Action item: Range to copy from the entries below: the line containing "na reta $\Re(s)" through the line containing "the members of", inclusive. Retype only those lines, exactly, without any images.

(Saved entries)
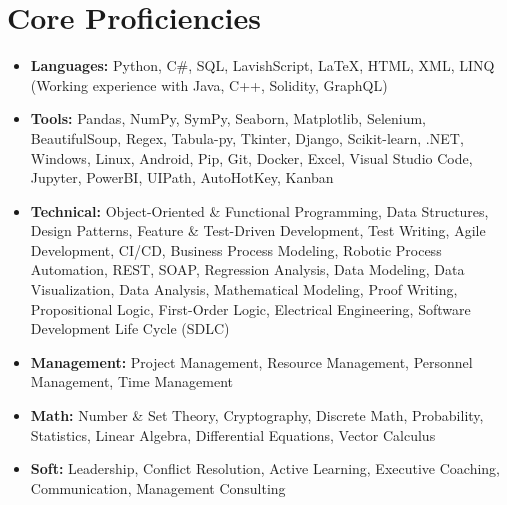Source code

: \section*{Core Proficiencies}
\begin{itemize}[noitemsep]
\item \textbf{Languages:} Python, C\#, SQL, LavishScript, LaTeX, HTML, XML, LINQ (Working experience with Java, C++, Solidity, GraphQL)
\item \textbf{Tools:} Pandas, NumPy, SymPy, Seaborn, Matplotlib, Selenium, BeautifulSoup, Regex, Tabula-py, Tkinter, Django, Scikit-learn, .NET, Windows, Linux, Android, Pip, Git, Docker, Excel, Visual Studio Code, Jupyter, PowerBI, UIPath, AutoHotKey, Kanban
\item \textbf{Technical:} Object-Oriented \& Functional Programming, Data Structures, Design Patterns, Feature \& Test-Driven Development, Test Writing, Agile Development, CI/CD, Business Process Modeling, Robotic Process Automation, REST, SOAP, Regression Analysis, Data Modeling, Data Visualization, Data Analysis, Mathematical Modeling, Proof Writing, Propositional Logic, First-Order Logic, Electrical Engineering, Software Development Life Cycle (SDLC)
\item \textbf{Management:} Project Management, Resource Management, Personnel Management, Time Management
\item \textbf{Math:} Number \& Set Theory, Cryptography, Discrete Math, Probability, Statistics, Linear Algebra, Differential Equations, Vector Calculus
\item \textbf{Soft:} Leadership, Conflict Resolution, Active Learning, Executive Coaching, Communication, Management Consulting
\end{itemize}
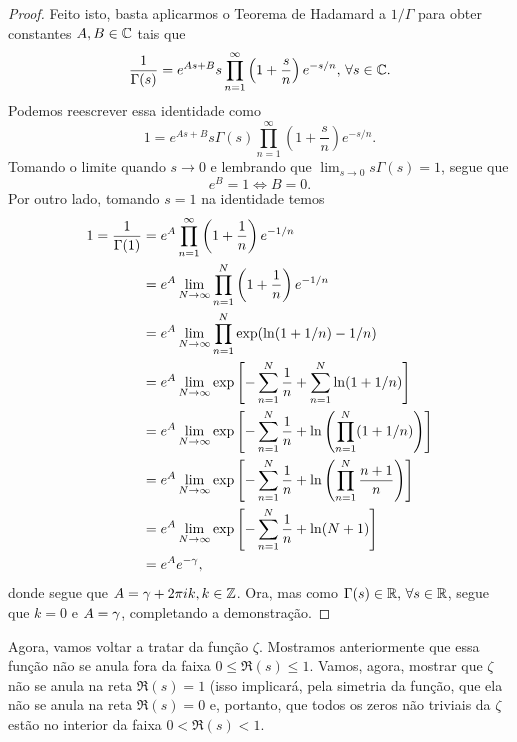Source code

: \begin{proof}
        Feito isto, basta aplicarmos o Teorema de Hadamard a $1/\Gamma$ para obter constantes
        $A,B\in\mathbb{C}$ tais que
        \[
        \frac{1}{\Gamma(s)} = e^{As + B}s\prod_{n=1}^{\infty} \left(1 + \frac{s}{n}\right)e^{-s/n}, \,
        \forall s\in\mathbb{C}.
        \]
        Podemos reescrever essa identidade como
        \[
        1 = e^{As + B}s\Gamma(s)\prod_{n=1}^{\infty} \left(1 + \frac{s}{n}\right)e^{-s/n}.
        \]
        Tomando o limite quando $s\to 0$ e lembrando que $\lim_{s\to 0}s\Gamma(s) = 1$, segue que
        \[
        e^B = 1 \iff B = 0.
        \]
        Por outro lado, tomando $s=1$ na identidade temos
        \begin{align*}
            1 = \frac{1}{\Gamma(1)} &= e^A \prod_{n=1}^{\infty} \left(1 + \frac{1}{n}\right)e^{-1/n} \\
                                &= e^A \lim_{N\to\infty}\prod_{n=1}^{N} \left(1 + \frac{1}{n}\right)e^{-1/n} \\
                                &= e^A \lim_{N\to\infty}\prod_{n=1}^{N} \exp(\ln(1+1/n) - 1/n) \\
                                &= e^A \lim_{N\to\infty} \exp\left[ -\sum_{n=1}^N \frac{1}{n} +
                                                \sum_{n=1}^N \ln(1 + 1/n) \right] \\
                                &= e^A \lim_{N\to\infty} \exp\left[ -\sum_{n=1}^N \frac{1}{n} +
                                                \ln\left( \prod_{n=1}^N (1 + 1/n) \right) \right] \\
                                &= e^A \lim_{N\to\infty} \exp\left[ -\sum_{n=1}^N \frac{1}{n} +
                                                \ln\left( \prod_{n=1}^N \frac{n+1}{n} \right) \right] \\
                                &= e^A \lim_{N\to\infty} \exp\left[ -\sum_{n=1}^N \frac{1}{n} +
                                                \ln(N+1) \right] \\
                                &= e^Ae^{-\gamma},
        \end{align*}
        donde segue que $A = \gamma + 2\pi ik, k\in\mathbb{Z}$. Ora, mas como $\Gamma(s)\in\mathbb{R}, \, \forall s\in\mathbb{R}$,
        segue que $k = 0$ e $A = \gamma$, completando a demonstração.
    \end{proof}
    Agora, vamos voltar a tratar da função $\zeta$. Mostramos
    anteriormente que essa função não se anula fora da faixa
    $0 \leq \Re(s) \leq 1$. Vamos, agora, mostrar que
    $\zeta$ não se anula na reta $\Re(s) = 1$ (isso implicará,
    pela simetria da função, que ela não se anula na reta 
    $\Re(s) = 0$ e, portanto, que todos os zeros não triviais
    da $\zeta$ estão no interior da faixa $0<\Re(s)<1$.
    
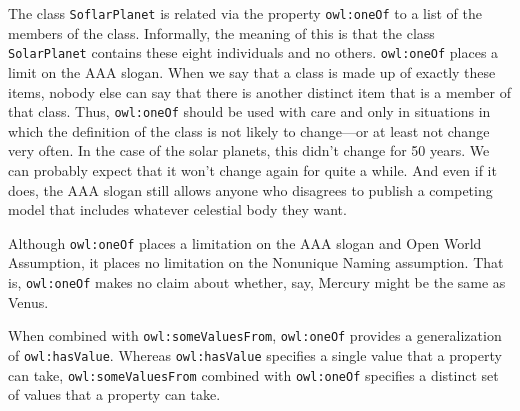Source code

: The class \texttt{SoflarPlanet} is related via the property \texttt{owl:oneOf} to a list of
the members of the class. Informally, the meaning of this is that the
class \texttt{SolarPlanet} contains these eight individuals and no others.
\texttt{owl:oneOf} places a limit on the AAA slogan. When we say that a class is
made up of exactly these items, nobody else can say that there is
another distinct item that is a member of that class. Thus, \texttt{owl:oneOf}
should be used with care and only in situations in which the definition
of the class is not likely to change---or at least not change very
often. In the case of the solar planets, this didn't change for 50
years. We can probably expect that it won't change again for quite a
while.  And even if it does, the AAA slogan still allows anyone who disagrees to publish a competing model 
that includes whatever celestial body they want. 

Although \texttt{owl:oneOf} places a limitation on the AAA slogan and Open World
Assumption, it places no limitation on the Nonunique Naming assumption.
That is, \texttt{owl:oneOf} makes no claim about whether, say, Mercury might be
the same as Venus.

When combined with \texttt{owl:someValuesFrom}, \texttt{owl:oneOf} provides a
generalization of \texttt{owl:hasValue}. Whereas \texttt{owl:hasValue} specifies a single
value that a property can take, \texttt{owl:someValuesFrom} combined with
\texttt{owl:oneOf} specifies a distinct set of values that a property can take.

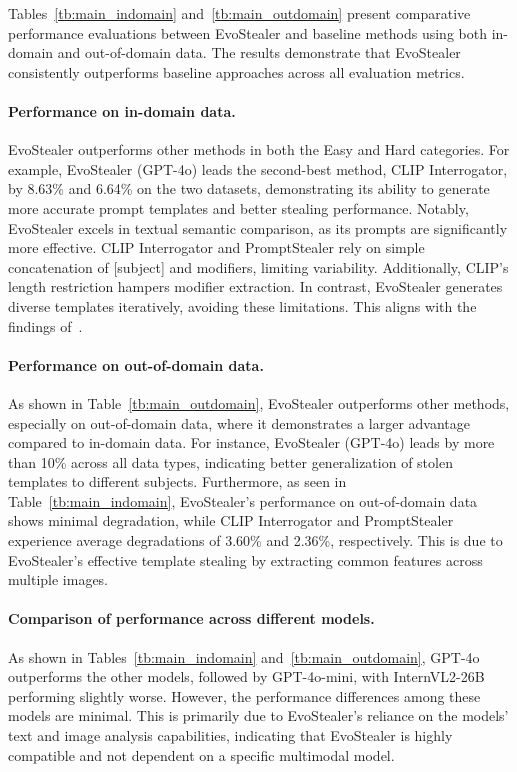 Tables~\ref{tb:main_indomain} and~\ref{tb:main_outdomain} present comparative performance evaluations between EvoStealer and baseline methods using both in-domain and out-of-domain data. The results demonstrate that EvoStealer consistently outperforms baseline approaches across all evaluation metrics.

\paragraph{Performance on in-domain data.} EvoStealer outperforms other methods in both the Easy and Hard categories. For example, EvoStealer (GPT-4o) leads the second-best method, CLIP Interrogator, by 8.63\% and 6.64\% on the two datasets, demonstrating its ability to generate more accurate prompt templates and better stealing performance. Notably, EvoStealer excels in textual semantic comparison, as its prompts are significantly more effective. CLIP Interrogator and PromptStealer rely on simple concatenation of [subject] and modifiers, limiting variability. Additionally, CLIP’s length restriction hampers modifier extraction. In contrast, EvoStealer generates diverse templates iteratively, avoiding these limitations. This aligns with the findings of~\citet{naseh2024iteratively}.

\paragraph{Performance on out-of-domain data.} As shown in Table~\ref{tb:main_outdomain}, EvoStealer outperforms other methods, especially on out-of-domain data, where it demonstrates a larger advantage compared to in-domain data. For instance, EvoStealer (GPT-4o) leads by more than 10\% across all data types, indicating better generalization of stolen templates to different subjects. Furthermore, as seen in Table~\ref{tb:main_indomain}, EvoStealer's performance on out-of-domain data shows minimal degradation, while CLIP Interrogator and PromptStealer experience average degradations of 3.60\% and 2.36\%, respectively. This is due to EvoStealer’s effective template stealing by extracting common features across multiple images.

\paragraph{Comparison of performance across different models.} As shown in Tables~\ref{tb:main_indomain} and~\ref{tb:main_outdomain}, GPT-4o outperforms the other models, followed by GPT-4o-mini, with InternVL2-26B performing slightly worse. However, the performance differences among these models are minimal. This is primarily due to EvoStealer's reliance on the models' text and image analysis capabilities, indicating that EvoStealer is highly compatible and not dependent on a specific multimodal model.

Response to the task:
    $\zeta$ não se anula na reta $\Re(s) = 1$ (isso implicará,
    pela simetria da função, que ela não se anula na reta 
    $\Re(s) = 0$ e, portanto, que todos os zeros não triviais
    da $\zeta$ estão no interior da faixa $0<\Re(s)<1$.
    
Source code

: The class \texttt{SoflarPlanet} is related via the property \texttt{owl:oneOf} to a list of
the members of the class. Informally, the meaning of this is that the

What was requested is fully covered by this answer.